**ACTIVITY**
Write out every record below exactly as given. Leave the pictures out.

**DATA FOR THIS EXERCISE**

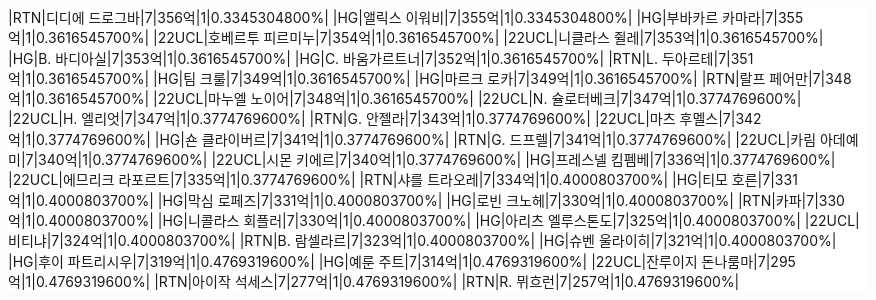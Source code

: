 |RTN|디디에 드로그바|7|356억|1|0.3345304800%|
|HG|앨릭스 이워비|7|355억|1|0.3345304800%|
|HG|부바카르 카마라|7|355억|1|0.3616545700%|
|22UCL|호베르투 피르미누|7|354억|1|0.3616545700%|
|22UCL|니클라스 쥘레|7|353억|1|0.3616545700%|
|HG|B. 바디아실|7|353억|1|0.3616545700%|
|HG|C. 바움가르트너|7|352억|1|0.3616545700%|
|RTN|L. 두아르테|7|351억|1|0.3616545700%|
|HG|팀 크룰|7|349억|1|0.3616545700%|
|HG|마르크 로카|7|349억|1|0.3616545700%|
|RTN|랄프 페어만|7|348억|1|0.3616545700%|
|22UCL|마누엘 노이어|7|348억|1|0.3616545700%|
|22UCL|N. 슐로터베크|7|347억|1|0.3774769600%|
|22UCL|H. 엘리엇|7|347억|1|0.3774769600%|
|RTN|G. 안젤라|7|343억|1|0.3774769600%|
|22UCL|마츠 후멜스|7|342억|1|0.3774769600%|
|HG|숀 클라이버르|7|341억|1|0.3774769600%|
|RTN|G. 드프렐|7|341억|1|0.3774769600%|
|22UCL|카림 아데예미|7|340억|1|0.3774769600%|
|22UCL|시몬 키에르|7|340억|1|0.3774769600%|
|HG|프레스넬 킴펨베|7|336억|1|0.3774769600%|
|22UCL|에므리크 라포르트|7|335억|1|0.3774769600%|
|RTN|샤를 트라오레|7|334억|1|0.4000803700%|
|HG|티모 호른|7|331억|1|0.4000803700%|
|HG|막심 로페즈|7|331억|1|0.4000803700%|
|HG|로빈 크노헤|7|330억|1|0.4000803700%|
|RTN|카파|7|330억|1|0.4000803700%|
|HG|니콜라스 회플러|7|330억|1|0.4000803700%|
|HG|아리츠 엘루스톤도|7|325억|1|0.4000803700%|
|22UCL|비티냐|7|324억|1|0.4000803700%|
|RTN|B. 람셀라르|7|323억|1|0.4000803700%|
|HG|슈벤 울라이히|7|321억|1|0.4000803700%|
|HG|후이 파트리시우|7|319억|1|0.4769319600%|
|HG|예룬 주트|7|314억|1|0.4769319600%|
|22UCL|잔루이지 돈나룸마|7|295억|1|0.4769319600%|
|RTN|아이작 석세스|7|277억|1|0.4769319600%|
|RTN|R. 뮈흐런|7|257억|1|0.4769319600%|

**TASK RESPONSE**
Source code

: |RTN|디디에 드로그바|7|356억|1|0.3345304800%|
|HG|앨릭스 이워비|7|355억|1|0.3345304800%|
|HG|부바카르 카마라|7|355억|1|0.3616545700%|
|22UCL|호베르투 피르미누|7|354억|1|0.3616545700%|
|22UCL|니클라스 쥘레|7|353억|1|0.3616545700%|
|HG|B. 바디아실|7|353억|1|0.3616545700%|
|HG|C. 바움가르트너|7|352억|1|0.3616545700%|
|RTN|L. 두아르테|7|351억|1|0.3616545700%|
|HG|팀 크룰|7|349억|1|0.3616545700%|
|HG|마르크 로카|7|349억|1|0.3616545700%|
|RTN|랄프 페어만|7|348억|1|0.3616545700%|
|22UCL|마누엘 노이어|7|348억|1|0.3616545700%|
|22UCL|N. 슐로터베크|7|347억|1|0.3774769600%|
|22UCL|H. 엘리엇|7|347억|1|0.3774769600%|
|RTN|G. 안젤라|7|343억|1|0.3774769600%|
|22UCL|마츠 후멜스|7|342억|1|0.3774769600%|
|HG|숀 클라이버르|7|341억|1|0.3774769600%|
|RTN|G. 드프렐|7|341억|1|0.3774769600%|
|22UCL|카림 아데예미|7|340억|1|0.3774769600%|
|22UCL|시몬 키에르|7|340억|1|0.3774769600%|
|HG|프레스넬 킴펨베|7|336억|1|0.3774769600%|
|22UCL|에므리크 라포르트|7|335억|1|0.3774769600%|
|RTN|샤를 트라오레|7|334억|1|0.4000803700%|
|HG|티모 호른|7|331억|1|0.4000803700%|
|HG|막심 로페즈|7|331억|1|0.4000803700%|
|HG|로빈 크노헤|7|330억|1|0.4000803700%|
|RTN|카파|7|330억|1|0.4000803700%|
|HG|니콜라스 회플러|7|330억|1|0.4000803700%|
|HG|아리츠 엘루스톤도|7|325억|1|0.4000803700%|
|22UCL|비티냐|7|324억|1|0.4000803700%|
|RTN|B. 람셀라르|7|323억|1|0.4000803700%|
|HG|슈벤 울라이히|7|321억|1|0.4000803700%|
|HG|후이 파트리시우|7|319억|1|0.4769319600%|
|HG|예룬 주트|7|314억|1|0.4769319600%|
|22UCL|잔루이지 돈나룸마|7|295억|1|0.4769319600%|
|RTN|아이작 석세스|7|277억|1|0.4769319600%|
|RTN|R. 뮈흐런|7|257억|1|0.4769319600%|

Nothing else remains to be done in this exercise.